What the exercise asks :: An accurate, complete copy of the records below is required.

◆ ◆ ◆ ◆ ◆ ◆ ◆

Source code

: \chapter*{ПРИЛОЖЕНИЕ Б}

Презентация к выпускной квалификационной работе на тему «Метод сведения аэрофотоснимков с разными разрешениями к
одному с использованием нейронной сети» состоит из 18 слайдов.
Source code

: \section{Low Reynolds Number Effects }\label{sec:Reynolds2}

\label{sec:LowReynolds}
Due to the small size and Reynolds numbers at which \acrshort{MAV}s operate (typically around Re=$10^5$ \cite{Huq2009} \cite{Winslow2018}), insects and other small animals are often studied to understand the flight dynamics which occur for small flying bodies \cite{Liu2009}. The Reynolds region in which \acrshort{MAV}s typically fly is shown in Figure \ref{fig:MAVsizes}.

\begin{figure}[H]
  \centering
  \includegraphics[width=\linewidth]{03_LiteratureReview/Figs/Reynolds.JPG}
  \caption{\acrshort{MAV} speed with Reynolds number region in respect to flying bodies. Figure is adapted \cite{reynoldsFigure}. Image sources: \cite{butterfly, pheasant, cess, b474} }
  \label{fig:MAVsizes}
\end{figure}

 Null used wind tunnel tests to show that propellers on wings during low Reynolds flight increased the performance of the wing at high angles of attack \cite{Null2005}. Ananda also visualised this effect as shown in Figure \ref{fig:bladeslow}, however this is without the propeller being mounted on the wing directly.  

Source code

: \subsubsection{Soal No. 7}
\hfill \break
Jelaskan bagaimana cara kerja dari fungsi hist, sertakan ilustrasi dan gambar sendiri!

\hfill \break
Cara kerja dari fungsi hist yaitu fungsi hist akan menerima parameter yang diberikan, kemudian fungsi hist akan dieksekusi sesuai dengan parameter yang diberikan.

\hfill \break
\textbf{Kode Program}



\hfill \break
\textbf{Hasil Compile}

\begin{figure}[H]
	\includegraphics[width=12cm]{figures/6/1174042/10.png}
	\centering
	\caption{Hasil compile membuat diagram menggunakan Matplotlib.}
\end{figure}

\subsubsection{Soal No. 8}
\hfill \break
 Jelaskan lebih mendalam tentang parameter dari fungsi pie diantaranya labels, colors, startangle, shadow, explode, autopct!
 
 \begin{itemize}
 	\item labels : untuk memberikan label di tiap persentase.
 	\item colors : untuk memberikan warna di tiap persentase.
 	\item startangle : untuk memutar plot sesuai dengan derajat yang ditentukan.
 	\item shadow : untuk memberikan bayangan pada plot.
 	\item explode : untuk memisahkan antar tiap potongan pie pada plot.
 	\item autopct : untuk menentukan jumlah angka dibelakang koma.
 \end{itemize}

◆ ◆ ◆ ◆ ◆ ◆ ◆

Solution to the exercise ::
Source code

: \chapter*{ПРИЛОЖЕНИЕ Б}

Презентация к выпускной квалификационной работе на тему «Метод сведения аэрофотоснимков с разными разрешениями к
одному с использованием нейронной сети» состоит из 18 слайдов.
Source code

: \section{Low Reynolds Number Effects }\label{sec:Reynolds2}

\label{sec:LowReynolds}
Due to the small size and Reynolds numbers at which \acrshort{MAV}s operate (typically around Re=$10^5$ \cite{Huq2009} \cite{Winslow2018}), insects and other small animals are often studied to understand the flight dynamics which occur for small flying bodies \cite{Liu2009}. The Reynolds region in which \acrshort{MAV}s typically fly is shown in Figure \ref{fig:MAVsizes}.

\begin{figure}[H]
  \centering
  \includegraphics[width=\linewidth]{03_LiteratureReview/Figs/Reynolds.JPG}
  \caption{\acrshort{MAV} speed with Reynolds number region in respect to flying bodies. Figure is adapted \cite{reynoldsFigure}. Image sources: \cite{butterfly, pheasant, cess, b474} }
  \label{fig:MAVsizes}
\end{figure}

 Null used wind tunnel tests to show that propellers on wings during low Reynolds flight increased the performance of the wing at high angles of attack \cite{Null2005}. Ananda also visualised this effect as shown in Figure \ref{fig:bladeslow}, however this is without the propeller being mounted on the wing directly.  

Source code

: \subsubsection{Soal No. 7}
\hfill \break
Jelaskan bagaimana cara kerja dari fungsi hist, sertakan ilustrasi dan gambar sendiri!

\hfill \break
Cara kerja dari fungsi hist yaitu fungsi hist akan menerima parameter yang diberikan, kemudian fungsi hist akan dieksekusi sesuai dengan parameter yang diberikan.

\hfill \break
\textbf{Kode Program}



\hfill \break
\textbf{Hasil Compile}

\begin{figure}[H]
	\includegraphics[width=12cm]{figures/6/1174042/10.png}
	\centering
	\caption{Hasil compile membuat diagram menggunakan Matplotlib.}
\end{figure}

\subsubsection{Soal No. 8}
\hfill \break
 Jelaskan lebih mendalam tentang parameter dari fungsi pie diantaranya labels, colors, startangle, shadow, explode, autopct!
 
 \begin{itemize}
 	\item labels : untuk memberikan label di tiap persentase.
 	\item colors : untuk memberikan warna di tiap persentase.
 	\item startangle : untuk memutar plot sesuai dengan derajat yang ditentukan.
 	\item shadow : untuk memberikan bayangan pada plot.
 	\item explode : untuk memisahkan antar tiap potongan pie pada plot.
 	\item autopct : untuk menentukan jumlah angka dibelakang koma.
 \end{itemize}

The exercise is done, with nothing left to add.